Men’s basketball falls short against Broncos

By Khobi Price

DeKALB — The men’s basketball team (10-11, 3-5 Mid-American Conference) suffered a tight 79-72 loss Saturday to the Western Michigan University Broncos in a game that saw five ties and 14 lead changes, following up their blowout victory Tuesday over the Bowling Green State University Falcons.

Head Coach Mark Montgomery said he credits his team for playing hard but said they couldn’t get important defensive stops when they needed to.

“I thought we dominated the first half even though we were still down by four,” Montgomery said. “We shot a great percentage in the second half. It just came down to some little things in the last five minutes of the game.”

The Falcons made a crucial 3-point basket with 3:54 remaining in the second half to extend their four-point lead to seven points. It capped off a possession, which took more than a minute of game time off the clock after the Huskies allowed two offensive rebounds.

NIU failed to bring the deficit to less than five points and were about even for the remainder of the game.

“[Thomas] Wilder made big shots,” Montgomery said. “It seemed like every time we were going to make a push he would make a shot to keep them in it. At times, they couldn’t stop us, and we couldn’t stop them. That’s what made it a great game.”

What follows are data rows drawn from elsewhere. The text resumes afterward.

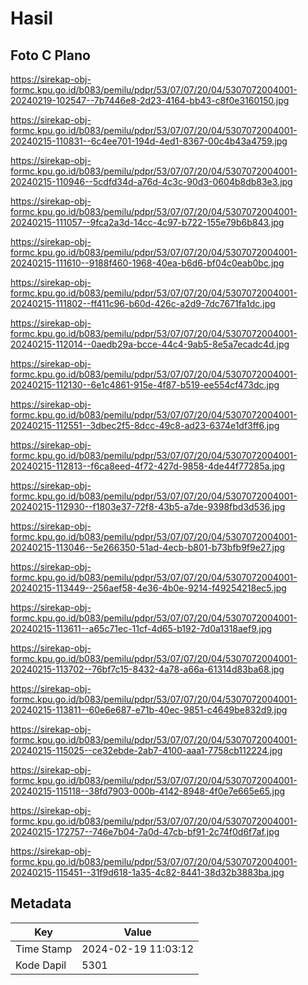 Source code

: # Hasil

## Foto C Plano

https://sirekap-obj-formc.kpu.go.id/b083/pemilu/pdpr/53/07/07/20/04/5307072004001-20240219-102547--7b7446e8-2d23-4164-bb43-c8f0e3160150.jpg

https://sirekap-obj-formc.kpu.go.id/b083/pemilu/pdpr/53/07/07/20/04/5307072004001-20240215-110831--6c4ee701-194d-4ed1-8367-00c4b43a4759.jpg

https://sirekap-obj-formc.kpu.go.id/b083/pemilu/pdpr/53/07/07/20/04/5307072004001-20240215-110946--5cdfd34d-a76d-4c3c-90d3-0604b8db83e3.jpg

https://sirekap-obj-formc.kpu.go.id/b083/pemilu/pdpr/53/07/07/20/04/5307072004001-20240215-111057--9fca2a3d-14cc-4c97-b722-155e79b6b843.jpg

https://sirekap-obj-formc.kpu.go.id/b083/pemilu/pdpr/53/07/07/20/04/5307072004001-20240215-111610--9188f460-1968-40ea-b6d6-bf04c0eab0bc.jpg

https://sirekap-obj-formc.kpu.go.id/b083/pemilu/pdpr/53/07/07/20/04/5307072004001-20240215-111802--ff411c96-b60d-426c-a2d9-7dc7671fa1dc.jpg

https://sirekap-obj-formc.kpu.go.id/b083/pemilu/pdpr/53/07/07/20/04/5307072004001-20240215-112014--0aedb29a-bcce-44c4-9ab5-8e5a7ecadc4d.jpg

https://sirekap-obj-formc.kpu.go.id/b083/pemilu/pdpr/53/07/07/20/04/5307072004001-20240215-112130--6e1c4861-915e-4f87-b519-ee554cf473dc.jpg

https://sirekap-obj-formc.kpu.go.id/b083/pemilu/pdpr/53/07/07/20/04/5307072004001-20240215-112551--3dbec2f5-8dcc-49c8-ad23-6374e1df3ff6.jpg

https://sirekap-obj-formc.kpu.go.id/b083/pemilu/pdpr/53/07/07/20/04/5307072004001-20240215-112813--f6ca8eed-4f72-427d-9858-4de44f77285a.jpg

https://sirekap-obj-formc.kpu.go.id/b083/pemilu/pdpr/53/07/07/20/04/5307072004001-20240215-112930--f1803e37-72f8-43b5-a7de-9398fbd3d536.jpg

https://sirekap-obj-formc.kpu.go.id/b083/pemilu/pdpr/53/07/07/20/04/5307072004001-20240215-113046--5e266350-51ad-4ecb-b801-b73bfb9f9e27.jpg

https://sirekap-obj-formc.kpu.go.id/b083/pemilu/pdpr/53/07/07/20/04/5307072004001-20240215-113449--256aef58-4e36-4b0e-9214-f49254218ec5.jpg

https://sirekap-obj-formc.kpu.go.id/b083/pemilu/pdpr/53/07/07/20/04/5307072004001-20240215-113611--a65c71ec-11cf-4d65-b192-7d0a1318aef9.jpg

https://sirekap-obj-formc.kpu.go.id/b083/pemilu/pdpr/53/07/07/20/04/5307072004001-20240215-113702--76bf7c15-8432-4a78-a66a-61314d83ba68.jpg

https://sirekap-obj-formc.kpu.go.id/b083/pemilu/pdpr/53/07/07/20/04/5307072004001-20240215-113811--60e6e687-e71b-40ec-9851-c4649be832d9.jpg

https://sirekap-obj-formc.kpu.go.id/b083/pemilu/pdpr/53/07/07/20/04/5307072004001-20240215-115025--ce32ebde-2ab7-4100-aaa1-7758cb112224.jpg

https://sirekap-obj-formc.kpu.go.id/b083/pemilu/pdpr/53/07/07/20/04/5307072004001-20240215-115118--38fd7903-000b-4142-8948-4f0e7e665e65.jpg

https://sirekap-obj-formc.kpu.go.id/b083/pemilu/pdpr/53/07/07/20/04/5307072004001-20240215-172757--746e7b04-7a0d-47cb-bf91-2c74f0d6f7af.jpg

https://sirekap-obj-formc.kpu.go.id/b083/pemilu/pdpr/53/07/07/20/04/5307072004001-20240215-115451--31f9d618-1a35-4c82-8441-38d32b3883ba.jpg


## Metadata

| Key        | Value               |
| ---------- | ------------------- |
| Time Stamp | 2024-02-19 11:03:12 |
| Kode Dapil | 5301                |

Sophomore guard Eugene German, the MAC’s leading scorer with 19.5 points per contest, recorded a team-high 21 points. Junior forward Levi Bradley scored 20 points, and junior guard Dante Thorpe tallied 10 points.

The Huskies will face Central Michigan University 6 p.m. Tuesday in Mount Pleasant, Michigan.

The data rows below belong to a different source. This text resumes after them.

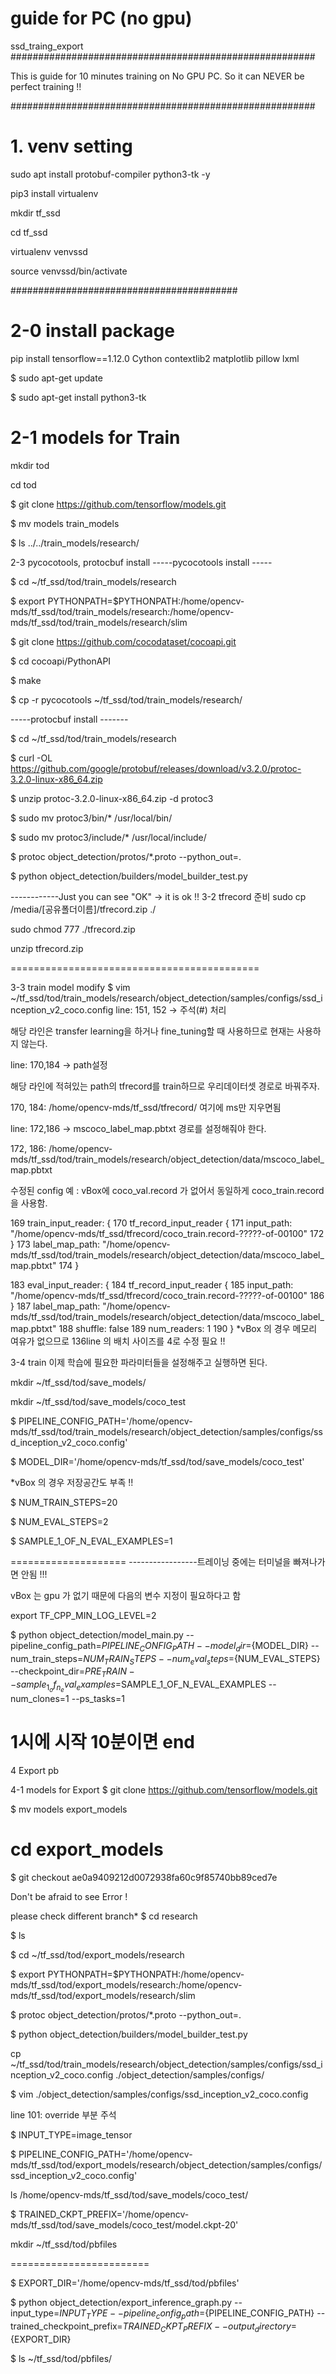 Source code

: # guide for PC (no gpu)

ssd_traing_export
#######################################################

This is guide for 10 minutes training on No GPU PC.
So it can NEVER be perfect training !!

#######################################################

# 1. venv setting
sudo apt install protobuf-compiler python3-tk -y

pip3 install virtualenv

mkdir tf_ssd

cd tf_ssd

virtualenv venvssd

source venvssd/bin/activate

#########################################

# 2-0 install package

pip install tensorflow==1.12.0 Cython contextlib2 matplotlib pillow lxml

$ sudo apt-get update

$ sudo apt-get install python3-tk

# 2-1 models for Train

mkdir tod

cd tod

$ git clone https://github.com/tensorflow/models.git

$ mv models train_models


$ ls ../../train_models/research/

2-3 pycocotools, protocbuf install
-----pycocotools install -----

$ cd ~/tf_ssd/tod/train_models/research

$ export PYTHONPATH=$PYTHONPATH:/home/opencv-mds/tf_ssd/tod/train_models/research:/home/opencv-mds/tf_ssd/tod/train_models/research/slim

$ git clone https://github.com/cocodataset/cocoapi.git

$ cd cocoapi/PythonAPI

$ make

$ cp -r pycocotools ~/tf_ssd/tod/train_models/research/

-----protocbuf install -------

$ cd ~/tf_ssd/tod/train_models/research

$ curl -OL https://github.com/google/protobuf/releases/download/v3.2.0/protoc-3.2.0-linux-x86_64.zip

$ unzip protoc-3.2.0-linux-x86_64.zip -d protoc3

$ sudo mv protoc3/bin/* /usr/local/bin/

$ sudo mv protoc3/include/* /usr/local/include/

$ protoc object_detection/protos/*.proto --python_out=.

$ python object_detection/builders/model_builder_test.py

------------Just you can see "OK" -> it is ok !!
3-2 tfrecord 준비
sudo cp /media/[공유폴더이름]/tfrecord.zip ./

sudo chmod 777 ./tfrecord.zip

unzip tfrecord.zip

===========================================

3-3 train model modify
$ vim ~/tf_ssd/tod/train_models/research/object_detection/samples/configs/ssd_inception_v2_coco.config line: 151, 152 -> 주석(#) 처리

해당 라인은 transfer learning을 하거나 fine_tuning할 때 사용하므로 현재는 사용하지 않는다.

line: 170,184 -> path설정

해당 라인에 적혀있는 path의 tfrecord를 train하므로 우리데이터셋 경로로 바꿔주자.

170, 184: /home/opencv-mds/tf_ssd/tfrecord/ 여기에 ms만 지우면됨

line: 172,186 -> mscoco_label_map.pbtxt 경로를 설정해줘야 한다.

172, 186: /home/opencv-mds/tf_ssd/tod/train_models/research/object_detection/data/mscoco_label_map.pbtxt

수정된 config 예 : vBox에 coco_val.record 가 없어서 동일하게 coco_train.record 을 사용함.

169 train_input_reader: {
170 tf_record_input_reader {
171 input_path: "/home/opencv-mds/tf_ssd/tfrecord/coco_train.record-?????-of-00100"
172 }
173 label_map_path: "/home/opencv-mds/tf_ssd/tod/train_models/research/object_detection/data/mscoco_label_map.pbtxt"
174 }

183 eval_input_reader: {
184 tf_record_input_reader {
185 input_path: "/home/opencv-mds/tf_ssd/tfrecord/coco_train.record-?????-of-00100"
186 }
187 label_map_path: "/home/opencv-mds/tf_ssd/tod/train_models/research/object_detection/data/mscoco_label_map.pbtxt"
188 shuffle: false
189 num_readers: 1
190 }
*vBox 의 경우 메모리 여유가 없으므로 136line 의 배치 사이즈를 4로 수정 필요 !!

3-4 train
이제 학습에 필요한 파라미터들을 설정해주고 실행하면 된다.

mkdir ~/tf_ssd/tod/save_models/

mkdir ~/tf_ssd/tod/save_models/coco_test

$ PIPELINE_CONFIG_PATH='/home/opencv-mds/tf_ssd/tod/train_models/research/object_detection/samples/configs/ssd_inception_v2_coco.config'

$ MODEL_DIR='/home/opencv-mds/tf_ssd/tod/save_models/coco_test'

*vBox 의 경우 저장공간도 부족 !!

$ NUM_TRAIN_STEPS=20

$ NUM_EVAL_STEPS=2

$ SAMPLE_1_OF_N_EVAL_EXAMPLES=1

==================== -----------------트레이닝 중에는 터미널을 빠져나가면 안됨 !!!

vBox 는 gpu 가 없기 때문에 다음의 변수 지정이 필요하다고 함

export TF_CPP_MIN_LOG_LEVEL=2

$ python object_detection/model_main.py
--pipeline_config_path=${PIPELINE_CONFIG_PATH}
--model_dir=${MODEL_DIR}
--num_train_steps=${NUM_TRAIN_STEPS}
--num_eval_steps=${NUM_EVAL_STEPS}
--checkpoint_dir=${PRE_TRAIN}
--sample_1_of_n_eval_examples=$SAMPLE_1_OF_N_EVAL_EXAMPLES
--num_clones=1
--ps_tasks=1

1시에 시작 10분이면 end
=============================

4 Export pb

4-1 models for Export
$ git clone https://github.com/tensorflow/models.git

$ mv models export_models

# cd export_models

$ git checkout ae0a9409212d0072938fa60c9f85740bb89ced7e

Don't be afraid to see Error !

please check different branch* $ cd research

$ ls


$ cd ~/tf_ssd/tod/export_models/research

$ export PYTHONPATH=$PYTHONPATH:/home/opencv-mds/tf_ssd/tod/export_models/research:/home/opencv-mds/tf_ssd/tod/export_models/research/slim

$ protoc object_detection/protos/*.proto --python_out=.

$ python object_detection/builders/model_builder_test.py

cp ~/tf_ssd/tod/train_models/research/object_detection/samples/configs/ssd_inception_v2_coco.config ./object_detection/samples/configs/

$ vim ./object_detection/samples/configs/ssd_inception_v2_coco.config

line 101: override 부분 주석

$ INPUT_TYPE=image_tensor

$ PIPELINE_CONFIG_PATH='/home/opencv-mds/tf_ssd/tod/export_models/research/object_detection/samples/configs/ssd_inception_v2_coco.config'

ls /home/opencv-mds/tf_ssd/tod/save_models/coco_test/

$ TRAINED_CKPT_PREFIX='/home/opencv-mds/tf_ssd/tod/save_models/coco_test/model.ckpt-20'

mkdir ~/tf_ssd/tod/pbfiles

========================

$ EXPORT_DIR='/home/opencv-mds/tf_ssd/tod/pbfiles'

$ python object_detection/export_inference_graph.py
--input_type=${INPUT_TYPE}
--pipeline_config_path=${PIPELINE_CONFIG_PATH}
--trained_checkpoint_prefix=${TRAINED_CKPT_PREFIX}
--output_directory=${EXPORT_DIR}

$ ls ~/tf_ssd/tod/pbfiles/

“They have a stingy zone, [and] they shoot 3-pointers awfully well,” Montgomery said. “It’s going to be more about us playing with great energy and effort. [We have to] share the ball, knock down some shots and make enough plays down the stretch to win the game.”

Montgomery began his coaching career as an assistant with the Chippewas and said the game carries sentimental value for him.

“It’s always an emotional game,” Montgomery said. “They want to beat me, and I want to beat them. They know how I’m a competitor, and I want to win the game like it’s nobody’s business. It’s always something special.”